Mais là, d’assez fréquents déraillements avaient lieu, de sorte qu’on a dû renoncer à cette petite économie pour continuer toute la voie d’après le même système. Nous attendrons donc des expériences plus décisives pour nous prononcer en toute connaissance de cause.

Cependant, on peut dire d’avance qu’il y aura là, pour les voyageurs, économie de temps et d’argent, car, pour faire le trajet de deux kilomètres qui séparent Passy de la place de la Concorde, le prix des places ne serait que de 10 et 15  centimes. »

Le journaliste de La Presse est également séduit par l’esthétique de ce nouveau moyen de transport, de même que par sa grande capacité d’accueil :

« Les voitures sont d’une grande élégance. Larges et spacieuses, elles contiennent à l’intérieur seize places divisées en stalles, et vingt-quatre sur l’impériale.

De plus, sous une espèce de péristyle, formé par quatre colonnes supportant le siège du cocher, péristyle placé à l’avant et à l’arrière de la voiture et donnant accès à l’intérieur, six à huit personnes peuvent encore se tenir debout. Cinquante à soixante voyageurs pourraient donc ainsi y trouver place.» 

Face aux essais jugés encourageants, Loubat obtient, le 18 février 1854, une concession du ministère des Travaux Publics prévoyant la création d’un réseau d’autres lignes :

« Un décret impérial vient de concéder, pour trente ans, à M. Loubat, l’exploitation d’un chemin de fer, pour omnibus, entre Vincennes et Sèvres, avec embranchements sur Saint-Cloud et Bercy.

Ce chemin, qui suivra tous les quais de Paris, sera l’application en grand du système de rails à niveau, que l’on voit fonctionner aujourd’hui avec tant de succès aux Champs-Élysées [...].

Les grandes rues de New York sont déjà, depuis dix-huit mois, pourvues des rails de M. Loubat, qui ont l’avantage de ne gêner en rien la circulation des voitures ordinaires.»

Ainsi, grâce au système imaginé par Loubat et inspiré du modèle américain, Paris devint la première capitale d’Europe à développer un réseau de tramway.
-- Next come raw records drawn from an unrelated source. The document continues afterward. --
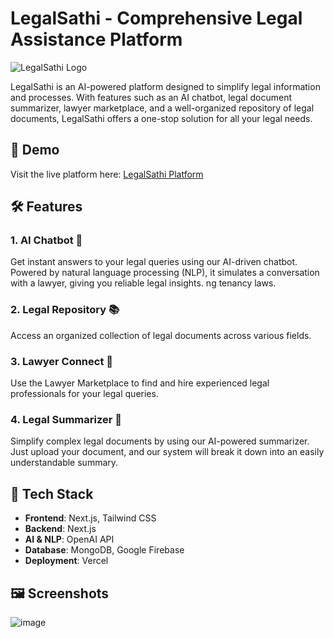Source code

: # LegalSathi - Comprehensive Legal Assistance Platform

<img src="https://sih-2023-gilt.vercel.app/logo.png" style="background-color:white;" alt="LegalSathi Logo" />


LegalSathi is an AI-powered platform designed to simplify legal information and processes. With features such as an AI chatbot, legal document summarizer, lawyer marketplace, and a well-organized repository of legal documents, LegalSathi offers a one-stop solution for all your legal needs.

## 🚀 Demo

Visit the live platform here: [LegalSathi Platform](https://sih-2023-gilt.vercel.app/)

## 🛠 Features

### 1. AI Chatbot 🤖
Get instant answers to your legal queries using our AI-driven chatbot. Powered by natural language processing (NLP), it simulates a conversation with a lawyer, giving you reliable legal insights.
ng tenancy laws.

### 2. Legal Repository 📚
Access an organized collection of legal documents across various fields.

### 3. Lawyer Connect 🔗
Use the Lawyer Marketplace to find and hire experienced legal professionals for your legal queries.

### 4. Legal Summarizer 📄
Simplify complex legal documents by using our AI-powered summarizer. Just upload your document, and our system will break it down into an easily understandable summary.


## 🔧 Tech Stack

- **Frontend**: Next.js, Tailwind CSS
- **Backend**: Next.js
- **AI & NLP**: OpenAI API
- **Database**: MongoDB, Google Firebase
- **Deployment**: Vercel

## 🖼️ Screenshots

![image](https://github.com/user-attachments/assets/f3cabb7f-f6c9-4a0c-83c1-0074f70ed8e4)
Celui-ci est d’ailleurs désigné, dans un premier temps, sous le terme de « chemin de fer américain » ou « chemin américain ».

Le succès de ces chemins de fer américains est immédiat selon le Journal des débats politiques et littéraires :

«La seule ligne de Boulogne a transporté dans l’année 1856 deux millions de voyageurs. Le prolongement de la ligne de Paris à Sèvres, entièrement construit jusqu’à Versailles, sera livré prochainement à la circulation.
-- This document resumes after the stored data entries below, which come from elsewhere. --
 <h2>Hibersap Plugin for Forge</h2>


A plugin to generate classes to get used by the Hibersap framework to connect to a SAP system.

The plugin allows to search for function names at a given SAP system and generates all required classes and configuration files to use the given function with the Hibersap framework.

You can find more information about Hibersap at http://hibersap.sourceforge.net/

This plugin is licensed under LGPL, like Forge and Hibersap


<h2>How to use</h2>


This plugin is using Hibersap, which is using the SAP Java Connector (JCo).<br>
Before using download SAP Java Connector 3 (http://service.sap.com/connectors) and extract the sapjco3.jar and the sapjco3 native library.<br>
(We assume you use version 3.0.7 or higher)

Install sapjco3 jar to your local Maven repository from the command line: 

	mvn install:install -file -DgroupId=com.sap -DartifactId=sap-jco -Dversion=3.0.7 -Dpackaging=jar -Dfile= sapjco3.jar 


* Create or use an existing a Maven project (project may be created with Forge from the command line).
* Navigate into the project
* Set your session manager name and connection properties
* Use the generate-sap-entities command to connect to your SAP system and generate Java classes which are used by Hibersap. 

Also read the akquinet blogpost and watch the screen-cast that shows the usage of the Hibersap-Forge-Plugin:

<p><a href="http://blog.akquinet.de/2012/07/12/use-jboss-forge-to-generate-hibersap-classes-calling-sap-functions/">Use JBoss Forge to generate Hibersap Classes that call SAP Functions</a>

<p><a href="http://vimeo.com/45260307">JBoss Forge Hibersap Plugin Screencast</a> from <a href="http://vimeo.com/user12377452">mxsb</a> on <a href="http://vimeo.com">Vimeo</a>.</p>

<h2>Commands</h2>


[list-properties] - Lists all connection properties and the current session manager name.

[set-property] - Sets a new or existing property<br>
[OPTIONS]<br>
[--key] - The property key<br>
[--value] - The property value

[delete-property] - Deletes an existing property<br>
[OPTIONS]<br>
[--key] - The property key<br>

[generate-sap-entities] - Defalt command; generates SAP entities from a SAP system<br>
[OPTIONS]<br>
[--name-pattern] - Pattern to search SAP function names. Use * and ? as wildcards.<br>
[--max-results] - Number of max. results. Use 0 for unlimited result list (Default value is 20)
En présence du trafic considérable de ces tronçons, on peut juger des résultats à venir. »

Dès lors, chaque grande ville de France rêve d’être dotée de ce formidable moyen de transport.

« Ces chemins américains sont aux grandes voies ferrées ce que sont les canaux aux rivières, les chemins communaux aux routes impériales ; ils en sont le complément indispensable.
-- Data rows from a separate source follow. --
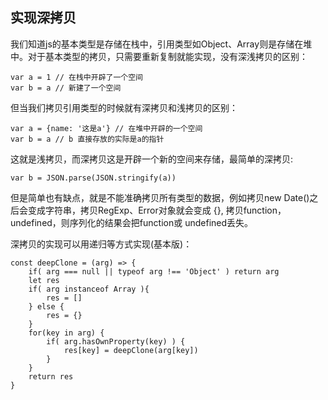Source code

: ## 实现深拷贝

我们知道js的基本类型是存储在栈中，引用类型如Object、Array则是存储在堆中。对于基本类型的拷贝，只需要重新复制就能实现，没有深浅拷贝的区别：

    var a = 1 // 在栈中开辟了一个空间
    var b = a // 新建了一个空间

但当我们拷贝引用类型的时候就有深拷贝和浅拷贝的区别：

    var a = {name: '这是a'} // 在堆中开辟的一个空间
    var b = a // b 直接存放的实际是a的指针

这就是浅拷贝，而深拷贝这是开辟一个新的空间来存储，最简单的深拷贝:

    var b = JSON.parse(JSON.stringify(a))

但是简单也有缺点，就是不能准确拷贝所有类型的数据，例如拷贝new Date()之后会变成字符串，拷贝RegExp、Error对象就会变成 {}, 拷贝function，undefined，则序列化的结果会把function或 undefined丢失。

深拷贝的实现可以用递归等方式实现(基本版)：

    const deepClone = (arg) => {
        if( arg === null || typeof arg !== 'Object' ) return arg
        let res
        if( arg instanceof Array ){
            res = []
        } else {
            res = {}
        }
        for(key in arg) {
            if( arg.hasOwnProperty(key) ) {
                res[key] = deepClone(arg[key])
            }
        }
        return res
    }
Ils sont indispensables surtout à toutes les villes d’industrie et de commerce, qui, éloignées des grandes lignes, ne peuvent rester dans l’isolement. Les conseils généraux et les conseils municipaux ont fait des vœux unanimes pour l’établissement de ces voies si incontestablement utiles. »

Un an plus tard, en 1855, Alphonse Loubat est contraint de rétrocéder sa concession à la Compagnie générale des omnibus (CGO), qui se chargera se poursuivre l’exploitation de nouvelles voies de tramway destinées à relier Paris et sa banlieue.

À partir de la fin des années 1880 apparaissent de nouveaux modes de traction – air comprimé, vapeur, électricité – qui permettent de remplacer les chevaux. À l’occasion de l’Exposition universelle de 1889, les premiers trams à vapeur font leur apparition. Au début du XXe siècle, Paris est alors desservie par l’un des plus grands réseaux de tramways au monde.

Mais face à l’essor de l’automobile, les pouvoirs publics décident, en 1926, de supprimer tous les tramways parisiens. Ceux-ci disparaissent définitivement en août 1938 pour être remplacés par des lignes d’autobus.

Ils ne feront leur grand retour dans les marges de la capitale qu’à partir des années 1990, d’abord en banlieue, puis dans les années 2000 sur les boulevards reliant entre elles les portes de Paris.